Alright, here is the thing. When you're a German, reasing this is NOT part of your curriculum. Why not? Because in Germany you are not allowed to buy this book. Or steal it. Or give it away as a present. It is okay to OWN it. Which is fine. If it flies through your open window and lands on your desk. Because yes, you can inherit it. But if you're a little firm in history, you know it is not bloody likely that all those issues people had to own in 1933 still exist in all our cellars and attics. They don't.
Still, I wanted to read it. As a history student, as part of the temporary staff at the historical site of Auschwitz, as an interviewer of concetration camp surivors, I wanted to know. I wantd to understand. Which is definitely not what happened. Because this book does not HELP understanding national socialism.
If you want to understand it better, let's start with all the books about racial ideology. And not the more modern versions, but the versions written before the 1930s. That's where you can start. Then you can go on and delve into the political situation in Germany and Europe in general, at least starting with 1871. If you don't know why this year is so significant, start there. I'm aware not everybody can talk to survivors, or visit the historical sites, but if you can and you're interested in national socialism, go there. And definitely read up on the Hitlers. The family history of Adolf Hitler is essential, even though it is not as deeply researched as other parts of this puzzle.
So, what can "Mein Kampf" do for you? Why is it important? Why read it? Honestly? It gives you an inkling of what was going on in Adolf Hitlers head. Which is one messed up place. The ideals, the ideas, the opinions. It might as well be anthoer universe he lived in. As far as understanding him goes? I'm not sure that is at all possible. Especially because Hitler might have been an impressive speaker, as a writr not so much. Or at all, for that matter. It is worse in German, but the translation is its own can of worms. Punctuation was not his friend, same goes for structure, tenses, word order and consistency.
Sentences go on and on, line after line, until you haven't seen ending or beginning of a new sentences after almost two pages. No, I'm not exaggerating. The concepts don't make sense in and on themselves, but with this kind of writing? You have to read some of the pages again, and again, and again, and even then you might not have a clue what Hitler is talking about.

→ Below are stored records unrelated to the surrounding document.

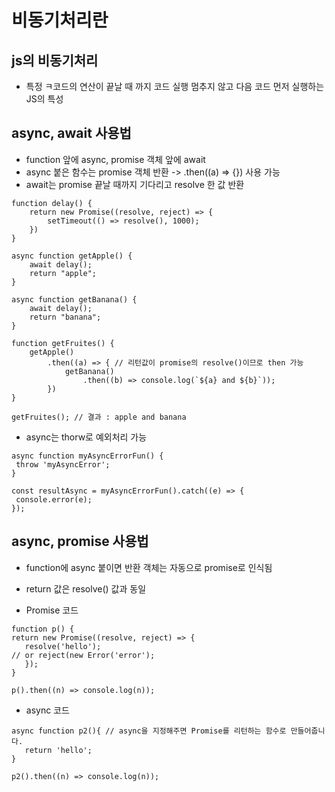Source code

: # 비동기처리란
## js의 비동기처리
- 특정 ㅋ코드의 연산이 끝날 때 까지 코드 실행 멈추지 않고 다음 코드 먼저 실행하는 JS의 특성

## async, await 사용법
- function 앞에 async, promise 객체 앞에 await
- async 붙은 함수는 promise 객체 반환 -> .then((a) => {}) 사용 가능
- await는 promise 끝날 때까지 기다리고 resolve 한 값 반환

``` 
function delay() {
    return new Promise((resolve, reject) => {
        setTimeout(() => resolve(), 1000);
    })
}

async function getApple() {
    await delay();
    return "apple";
}

async function getBanana() {
    await delay();
    return "banana";
}

function getFruites() {
    getApple()
        .then((a) => { // 리턴값이 promise의 resolve()이므로 then 가능
            getBanana()
                .then((b) => console.log(`${a} and ${b}`));
        })
}

getFruites(); // 결과 : apple and banana

```
  - async는 thorw로 예외처리 가능
 ```
async function myAsyncErrorFun() {
  throw 'myAsyncError';
}

const resultAsync = myAsyncErrorFun().catch((e) => {
  console.error(e);
});
```
 
## async, promise 사용법
 - function에 async 붙이면 반환 객체는 자동으로 promise로 인식됨
 - return 값은 resolve() 값과 동일

- Promise 코드
 ```
function p() {
return new Promise((resolve, reject) => {
	resolve('hello');
// or reject(new Error('error');
	});
}

p().then((n) => console.log(n));

```
- async 코드
 ```
async function p2(){ // async을 지정해주면 Promise를 리턴하는 함수로 만들어줍니다.
	return 'hello'; 
}

p2().then((n) => console.log(n));

```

All in all, I'm giving it one star. And this one star is for it's value as a primary source. Those are rare, and as a historican you value them deeply. But as a "normal" reader, just interested in history or national socialism this is not necessary to read. There are other sources with broader perspectives, better writing and language and most of all actually have some historical facts and actions thrown in. Better for understanding the time period a little better. Because "Mein Kampf" might be a ot of things, but understandable is not necessarily one of them.